WORK TO COMPLETE: Lines from the beginning of the data through the line containing "Discuss your plans" are to be copied exactly, with no other line included.

---------- EXTRACTED RECORDS

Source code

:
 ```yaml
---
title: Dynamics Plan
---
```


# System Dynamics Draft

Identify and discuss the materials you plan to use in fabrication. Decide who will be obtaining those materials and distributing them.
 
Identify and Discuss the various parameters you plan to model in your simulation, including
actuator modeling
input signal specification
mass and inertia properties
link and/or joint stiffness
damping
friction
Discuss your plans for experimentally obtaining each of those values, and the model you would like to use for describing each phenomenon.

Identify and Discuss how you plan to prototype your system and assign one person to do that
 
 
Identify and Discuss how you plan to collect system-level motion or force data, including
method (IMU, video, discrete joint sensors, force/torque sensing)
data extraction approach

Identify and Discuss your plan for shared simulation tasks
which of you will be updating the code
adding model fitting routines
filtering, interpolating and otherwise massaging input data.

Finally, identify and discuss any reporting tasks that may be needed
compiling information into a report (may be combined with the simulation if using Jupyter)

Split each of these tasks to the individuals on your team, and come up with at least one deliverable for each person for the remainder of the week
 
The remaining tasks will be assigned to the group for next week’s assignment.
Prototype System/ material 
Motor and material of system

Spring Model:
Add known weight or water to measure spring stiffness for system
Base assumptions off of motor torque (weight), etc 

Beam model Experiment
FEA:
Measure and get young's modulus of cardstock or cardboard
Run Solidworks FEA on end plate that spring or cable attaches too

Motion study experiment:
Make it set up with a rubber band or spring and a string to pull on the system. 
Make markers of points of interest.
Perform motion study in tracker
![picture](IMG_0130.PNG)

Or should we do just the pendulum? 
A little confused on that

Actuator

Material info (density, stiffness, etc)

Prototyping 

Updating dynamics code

--------------------

EXERCISE RESULT:
Source code

:
 ```yaml
---
title: Dynamics Plan
---
```


# System Dynamics Draft

Identify and discuss the materials you plan to use in fabrication. Decide who will be obtaining those materials and distributing them.
 
Identify and Discuss the various parameters you plan to model in your simulation, including
actuator modeling
input signal specification
mass and inertia properties
link and/or joint stiffness
damping
friction
Discuss your plans for experimentally obtaining each of those values, and the model you would like to use for describing each phenomenon.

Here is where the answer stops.